Community Articles

Find and share helpful community-sourced technical articles.
Labels (1)
avatar
Super Collaborator

Introduction

This wiki page describes the script sqoopTables.sh (GitHub: https://github.com/sourygnahtw/hadoopUtils/blob/master/scripts/sqoop/sqoopTables.sh).

The purpose of the script is to sqoop in parallel many tables and to store them into Hive.

Motivations

In a previous project, I needed to download around 400 tables (out of 500) of a SQLserver database.

Most of the tables were quite small (less than a few MB), which means that the overhead of fetching the metadata in Sqoop (establishing the connexions, getting the DDL of the table...) is very important compared to the time to do the real job (download the data).

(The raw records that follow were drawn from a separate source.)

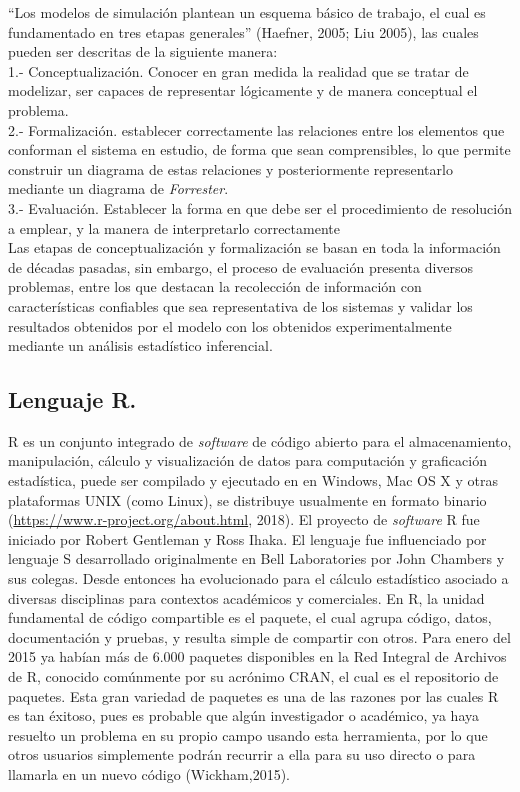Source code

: ``Los modelos de simulaci\'on plantean un esquema b\'asico de trabajo, el cual es fundamentado en tres etapas generales'' (Haefner, 2005; Liu 2005), las cuales pueden ser descritas de la siguiente manera:\\

1.- Conceptualizaci\'on. Conocer en gran medida la realidad que se tratar de modelizar, ser capaces de representar l\'ogicamente y de manera conceptual el problema. \\

2.- Formalizaci\'on. establecer correctamente las relaciones entre los elementos que conforman el sistema en estudio, de forma que sean comprensibles, lo que permite construir un diagrama de estas relaciones y posteriormente representarlo mediante un diagrama de \textit{Forrester}.\\

3.- Evaluaci\'on. Establecer la forma en que debe ser el procedimiento de resoluci\'on a emplear, y la manera de interpretarlo correctamente \\


Las etapas de conceptualizaci\'on y formalizaci\'on se basan en toda la informaci\'on de d\'ecadas pasadas, sin embargo, el proceso de evaluaci\'on presenta diversos problemas, entre los que destacan la recolecci\'on de informaci\'on con caracter\'isticas confiables que sea representativa de los sistemas y validar los resultados obtenidos por el modelo con los obtenidos experimentalmente mediante un an\'alisis estad\'istico inferencial.


\subsection{Lenguaje R.}

R es un conjunto  integrado de \textit{software} de c\'odigo abierto para el almacenamiento, manipulaci\'on, c\'alculo y visualizaci\'on de datos para computaci\'on y graficaci\'on estad\'istica, puede ser compilado y ejecutado en  en Windows, Mac OS X y otras  plataformas UNIX (como Linux), se distribuye usualmente en formato binario (\url{https://www.r-project.org/about.html}, 2018). El proyecto de \emph{software} R fue iniciado por Robert Gentleman y Ross Ihaka. El lenguaje fue influenciado por  lenguaje S desarrollado originalmente en Bell Laboratories por John Chambers y sus colegas. Desde entonces ha evolucionado  para el c\'alculo estad\'istico asociado a diversas disciplinas para contextos acad\'emicos y comerciales. En R, la unidad fundamental de c\'odigo compartible es el paquete, el cual agrupa c\'odigo, datos, documentaci\'on y pruebas, y resulta simple de compartir con otros. Para enero del 2015 ya hab\'ian m\'as de 6.000 paquetes disponibles en la Red Integral de Archivos de R, conocido com\'unmente por su acr\'onimo CRAN, el cual es el repositorio de paquetes. Esta gran variedad de paquetes es una de las razones por las cuales R es tan \'exitoso, pues es probable que alg\'un investigador o acad\'emico, ya haya resuelto un problema en su propio campo usando esta herramienta, por lo que otros usuarios simplemente podr\'an recurrir a ella para su uso directo o para llamarla en un nuevo c\'odigo (Wickham,2015). \\


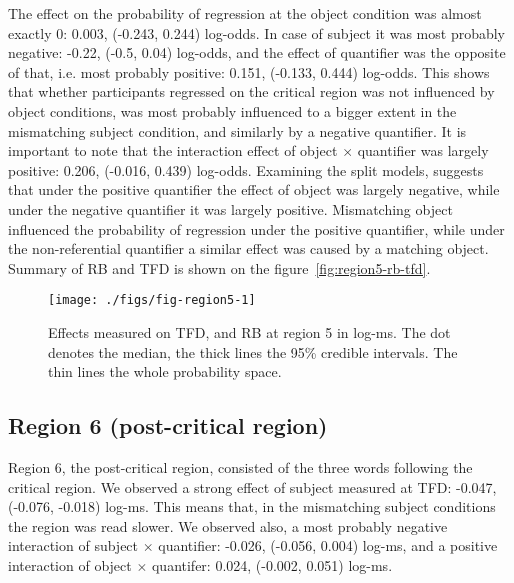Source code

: The effect on the probability of regression at the object condition was
almost exactly 0: 0.003, (-0.243, 0.244) log-odds. In case of subject it was most probably negative: -0.22, (-0.5, 0.04) log-odds, and the effect of quantifier was the opposite of that, i.e. most probably positive: 0.151, (-0.133, 0.444) log-odds. This shows that whether participants regressed on the critical region was not influenced by object conditions, was most probably influenced to a bigger extent in the mismatching subject condition, and similarly by a negative quantifier.
It is important to note that the interaction effect of object $\times$ quantifier was largely positive: 0.206, (-0.016, 0.439) log-odds. Examining the split models, suggests that under the positive quantifier the effect of object was largely negative, while under the negative quantifier it was largely positive. Mismatching object influenced the probability of regression under the positive quantifier, while under the non-referential quantifier a similar effect was caused by a matching object.
Summary of RB and TFD is shown on the figure~\ref{fig:region5-rb-tfd}.

\begin{knitrout}
\color{fgcolor}\begin{figure}
\texttt{[image: ./figs/fig-region5-1]} \caption{\label{fig:region5-rb-tfd}Effects measured on TFD, and RB at region 5 in log-ms. The dot denotes the median, the thick lines the 95\% credible intervals. The thin lines the whole probability space.}\label{fig:fig-region5}
\end{figure}


\end{knitrout}



\subsection{Region 6 (post-critical region)}

Region 6, the post-critical region, consisted of the three words following the critical region.
We observed a strong effect of subject measured at TFD: -0.047, (-0.076, -0.018) log-ms. This means that, in the mismatching subject conditions the region was read slower. We observed also, a most probably negative interaction of subject $\times$ quantifier: -0.026, (-0.056, 0.004) log-ms, and a positive interaction of object $\times$ quantifer: 0.024, (-0.002, 0.051) log-ms.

Getting the 400 tables could take around 6 hours.

To speed up the downloading process, Sqoop usually "splits" a table in 4 parts, to parallelise the downloading process in 4 streams. In my project, such approach was not working:

  • Many tables had not clear primary keys or the distribution of those keys was not uniform. Trying to find better split columns for 400 tables was a waste of time...
  • Trying to split a table in several parts for downloading is sometimes not optimal for the database (how are those rows stored on disk?)
  • Most of the tables have few data so trying to speed the download of data won't make lot of improvement. We need to speedup the fetching of the metadata.

So the idea of the script is, instead of parallelising the downloading of the data for 1 single table into several stream, to download several tables at the same time. And each table will have only 1 single stream of download.

With that approach, I was able to download the 400 tables in less than 1 hour.

Examples of execution

The easiest way to execute the script is (take care to first configure the SQL driver, user and password. See next chapter):

./sqoopTables.sh fileWithListOfTable

With fileWithListOfTable being a file that lists all the tables we want to Sqoop.

For instance, if we want to Sqoop the 6 tables table1, table2, table3, table4, table5, table6, then the file must contain only 6 lines, 1 for each table:

table1
table2
table3
table4
table5
table6

The script will launch first 4 Sqoop processes, to download the first 4 tables. When one of those first processes finishes, the script launch another Sqoop process for "table5". So that we will always have 4 active Sqoop processes till there is no more table to sqoop.

You can also use some options to tune the script behaviour. For instance:

./sqoopTables.sh -d myDatabase2 -H myHiveDatabase3 -p 6 -q etl listOfTables

In this case, we change the name of the relational and Hive databases. We also change the parallelism to have 6 Sqoop processes working at the same time. And we choose the "etl" Yarn queue instead of the default one.

Configuration

The default configuration can be encountered at the beginning of the script. You will have to change the default values or override them on the command line.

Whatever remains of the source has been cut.